There have been a number of folding and relocatable type building structures. Typical of these units is U.S. Pat. No. 2,592,610 for a PREFABRICATED FOLDING BUILDING, which is a building construction which can be manufactured at a factory and assembled at a site, and provides a wall unit in which the floor and roof pivot therefrom for assembly; U.S. Pat. No. 3,012,291, for a COLLAPSIBLE PORTABLE BUILDING, teaches such a building which can be partially collapsed to reduce the size of the building while it is being moved; and U.S. Pat. No. 2,751,635, for a PORTABLE PREFABRICATED SHELTER, and has a building section hinged to fold much like a folded paper carton; U.S. Pat. No. 3,103,709, for BUILDING STRUCTURES, provides a building unit which can be collapsed to a low height and formed into a compact bundle for transporting to a site and then assembled to form a building; U.S. Pat. No. 2,701,038, for a PORTABLE HOUSE, teaches a portable building which can be folded into a flat unit for stacking of the units for transporting the unit to a site; and U.S. Pat. No. 3,517,962, illustrates a KNOCK-DOWN MOBILE HOME ASSEMBLY, in which the mobile home has collapsible walls which fold over to its floor structure, and a roof which is mountable to the walls in an erected position.
SUMMARY OF THE INVENTION
The present invention relates to a modular prefabricated relocatable building structure into a shipping crate for shipping such a structure. The relocatable building module has a floor section having metal structural members supporting the floor and wall sections having similar metal structural members which are hinged to the floor section structural members so that the walls can be folded onto the floor and then moved to an upright erected position. A locking assembly provides for a rapid locking of the wall sections to the floor section in its erected position and the roof section is removably attached to the wall sections when the wall members are in their erected positions. A plurality of leveling members are attached to the floor section structural members for leveling the floor section and hence the building module on its site and alignment means attached to the module allow a plurality of the modules to be rapidly interconnected. A folded module can be placed in position and quickly leveled, the wall members erected and locked in their upright position and the roof section placed thereon. Several modules can be aligned together and interconnected to provide one large unit of side by side modules and can also provide for a plurality of levels with the heating and air conditioning ducts and other facilities interconnecting on the individual modules. The shipping crate for shipping the relocatable building module has a base made up of structural members attached together and has a plurality of upright structural members attached to the base. The base has crates for placement of wall partitions and related building hardware, and the like, attached thereto. The upright structural members have brackets attached thereto for placing a roof section, and a set of removable brackets for attaching floor section with walls attached thereto, when such walls are in a folded position. The upright members also have lifting hook connections thereon for lifting these crates fully loaded. The walls, floor and roofing sections are adapted for being wrapped in plastic, while in the shipping crate. The upright members can be interconnected for greater strength and can have means for bolting the upright members to another similar shipping crate upright members for combining upper and lower levels together in one shipping unit.
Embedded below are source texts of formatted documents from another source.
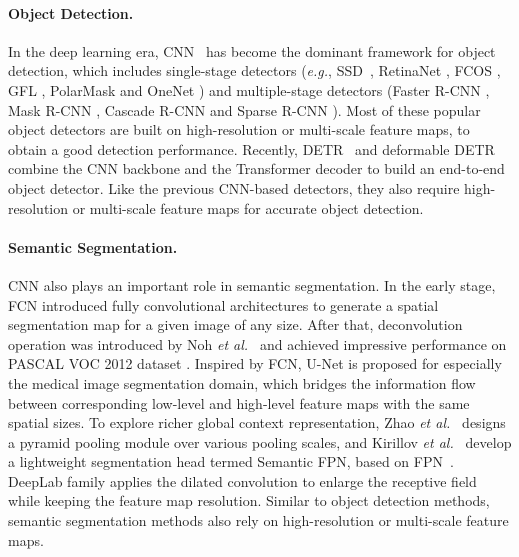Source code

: \documentclass[10pt,twocolumn,letterpaper]{article}
\def\eg{\emph{e.g.}}
\def\etal{{\em et al.~}}
\begin{document}
\paragraph{Object Detection.} In the deep learning era, CNN~\cite{lecun1998gradient} has become the dominant framework for object detection, which includes single-stage detectors (\eg, SSD~\cite{liu2016ssd}, RetinaNet \cite{lin2017focal}, FCOS \cite{tian2019fcos}, GFL \cite{li2020generalized}, PolarMask \cite{xie2020polarmask} and OneNet \cite{sun2020onenet}) and multiple-stage detectors (Faster R-CNN \cite{ren2015faster}, Mask R-CNN \cite{he2017mask}, Cascade R-CNN \cite{cai2018cascade} and Sparse R-CNN \cite{sun2020sparse}).
Most of these popular object detectors are built on high-resolution or multi-scale feature maps, to obtain a good detection performance.
Recently, DETR~\cite{carion2020end} and deformable DETR~\cite{zhu2020deformable} combine the CNN backbone and the Transformer decoder to build an end-to-end object detector.
Like the previous CNN-based detectors, they also require high-resolution or multi-scale feature maps for accurate object detection.

\paragraph{Semantic Segmentation.} CNN also plays an important role in semantic segmentation.
In the early stage, FCN \cite{long2015fully} introduced fully convolutional architectures to generate a spatial segmentation map for a given image of any size.
After that, deconvolution operation was introduced by Noh \etal\cite{noh2015learning} and achieved impressive performance on PASCAL VOC 2012 dataset \cite{shetty2016application}.
Inspired by FCN, U-Net \cite{ronneberger2015u} is proposed for especially the medical image segmentation domain, which bridges the information flow between corresponding low-level and high-level feature maps with the same spatial sizes. 
To explore richer global context representation, Zhao \etal\cite{zhao2017pyramid} designs a pyramid pooling module over various pooling scales, and Kirillov \etal\cite{kirillov2019panoptic} develop a lightweight segmentation head termed Semantic FPN, based on FPN~\cite{lin2017feature}.
DeepLab family \cite{chen2017deeplab,liu2019auto} applies the dilated convolution to enlarge the receptive field while keeping the feature map resolution.
Similar to object detection methods, semantic segmentation methods also rely on high-resolution or multi-scale feature maps.
\end{document}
BRIEF DESCRIPTION OF THE DRAWINGS
Other objects, features and advantages of this invention will be apparent from a study of the written description and the drawings, in which:
FIG. 1 is a perspective view of an assembled building made with a plurality of modules in accordance with the present invention;
FIG. 2 is an exploded view of the upper and lower level modules in accordance with the present invention;
FIG. 3 is an exploded view of a loaded shipping crate in accordance with the present invention;
FIG. 4 is a perspective view, with portions cut awaw, of foundation connection and wall hinge lock for a lower level module in accordance with the present invention;
FIG. 5 illustrates an interconnection joint for connecting upper and lower module units; and
FIG. 6 illustrates an alignment guide for aligning a pair of modules.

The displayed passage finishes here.